* _BRIEF_:
Locate the line bearing "- has-a can be better than is-a" in the material below, then reproduce it and each following line up to and including the line bearing "communication with other developers.".
*** Begin section ***
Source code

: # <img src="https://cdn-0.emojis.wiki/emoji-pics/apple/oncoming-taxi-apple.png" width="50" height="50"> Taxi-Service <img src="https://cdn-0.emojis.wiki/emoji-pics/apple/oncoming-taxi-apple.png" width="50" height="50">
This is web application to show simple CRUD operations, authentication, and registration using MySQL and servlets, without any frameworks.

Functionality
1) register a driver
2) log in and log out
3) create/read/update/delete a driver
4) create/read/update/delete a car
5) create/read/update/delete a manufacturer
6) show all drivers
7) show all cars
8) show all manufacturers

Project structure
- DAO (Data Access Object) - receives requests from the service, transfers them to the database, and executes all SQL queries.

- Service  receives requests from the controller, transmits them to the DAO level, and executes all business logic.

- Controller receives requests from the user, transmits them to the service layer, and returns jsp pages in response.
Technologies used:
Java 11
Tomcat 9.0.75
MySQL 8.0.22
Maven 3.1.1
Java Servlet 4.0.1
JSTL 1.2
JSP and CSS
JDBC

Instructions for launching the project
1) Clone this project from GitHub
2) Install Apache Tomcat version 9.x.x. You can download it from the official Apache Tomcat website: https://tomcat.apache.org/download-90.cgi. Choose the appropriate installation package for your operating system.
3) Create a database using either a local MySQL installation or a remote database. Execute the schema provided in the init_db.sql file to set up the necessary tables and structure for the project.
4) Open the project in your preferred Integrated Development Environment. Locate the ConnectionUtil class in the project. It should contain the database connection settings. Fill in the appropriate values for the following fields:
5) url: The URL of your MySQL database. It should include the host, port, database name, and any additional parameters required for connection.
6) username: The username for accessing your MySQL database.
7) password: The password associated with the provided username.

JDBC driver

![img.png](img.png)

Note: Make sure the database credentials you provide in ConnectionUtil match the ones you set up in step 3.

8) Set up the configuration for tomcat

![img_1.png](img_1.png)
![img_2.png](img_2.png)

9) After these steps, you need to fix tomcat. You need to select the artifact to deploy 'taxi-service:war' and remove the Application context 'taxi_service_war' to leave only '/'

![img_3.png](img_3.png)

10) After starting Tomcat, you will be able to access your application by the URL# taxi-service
*** End section ***
*** Begin section ***
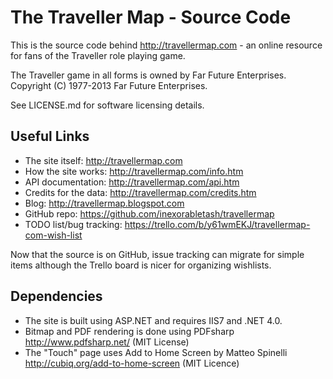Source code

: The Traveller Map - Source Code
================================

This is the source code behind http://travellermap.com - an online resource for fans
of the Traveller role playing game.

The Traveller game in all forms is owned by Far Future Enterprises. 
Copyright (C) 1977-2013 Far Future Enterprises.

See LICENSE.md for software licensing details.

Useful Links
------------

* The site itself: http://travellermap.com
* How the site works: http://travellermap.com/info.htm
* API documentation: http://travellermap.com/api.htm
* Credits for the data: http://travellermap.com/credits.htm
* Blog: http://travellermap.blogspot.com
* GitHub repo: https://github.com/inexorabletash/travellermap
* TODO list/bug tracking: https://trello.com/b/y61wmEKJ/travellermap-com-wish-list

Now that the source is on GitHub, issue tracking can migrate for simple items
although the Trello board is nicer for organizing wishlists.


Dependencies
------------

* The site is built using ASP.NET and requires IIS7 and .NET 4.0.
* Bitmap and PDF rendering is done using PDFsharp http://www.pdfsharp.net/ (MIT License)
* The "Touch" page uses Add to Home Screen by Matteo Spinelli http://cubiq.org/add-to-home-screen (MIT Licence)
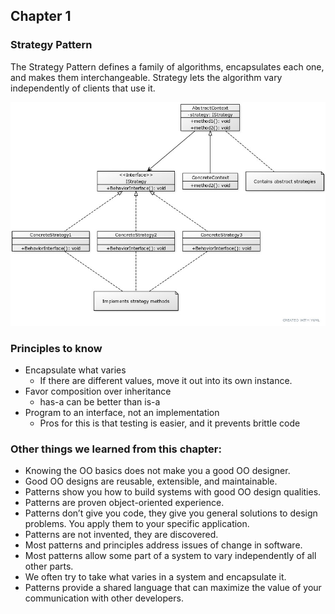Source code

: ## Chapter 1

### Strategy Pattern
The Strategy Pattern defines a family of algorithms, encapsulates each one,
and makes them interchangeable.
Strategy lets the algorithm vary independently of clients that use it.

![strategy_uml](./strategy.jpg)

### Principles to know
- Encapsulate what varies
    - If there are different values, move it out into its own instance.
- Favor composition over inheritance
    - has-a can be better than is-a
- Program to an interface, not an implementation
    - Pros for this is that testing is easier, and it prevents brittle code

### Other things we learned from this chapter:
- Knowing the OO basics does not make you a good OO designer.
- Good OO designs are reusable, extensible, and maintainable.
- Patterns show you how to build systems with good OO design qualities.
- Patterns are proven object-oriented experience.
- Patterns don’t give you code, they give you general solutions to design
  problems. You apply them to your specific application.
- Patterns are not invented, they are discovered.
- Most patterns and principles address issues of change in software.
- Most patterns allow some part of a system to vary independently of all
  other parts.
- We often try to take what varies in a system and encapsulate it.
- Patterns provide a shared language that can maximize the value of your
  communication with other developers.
*** End section ***
* _YOUR RESPONSE_:
    - has-a can be better than is-a
- Program to an interface, not an implementation
    - Pros for this is that testing is easier, and it prevents brittle code

### Other things we learned from this chapter:
- Knowing the OO basics does not make you a good OO designer.
- Good OO designs are reusable, extensible, and maintainable.
- Patterns show you how to build systems with good OO design qualities.
- Patterns are proven object-oriented experience.
- Patterns don’t give you code, they give you general solutions to design
  problems. You apply them to your specific application.
- Patterns are not invented, they are discovered.
- Most patterns and principles address issues of change in software.
- Most patterns allow some part of a system to vary independently of all
  other parts.
- We often try to take what varies in a system and encapsulate it.
- Patterns provide a shared language that can maximize the value of your
  communication with other developers.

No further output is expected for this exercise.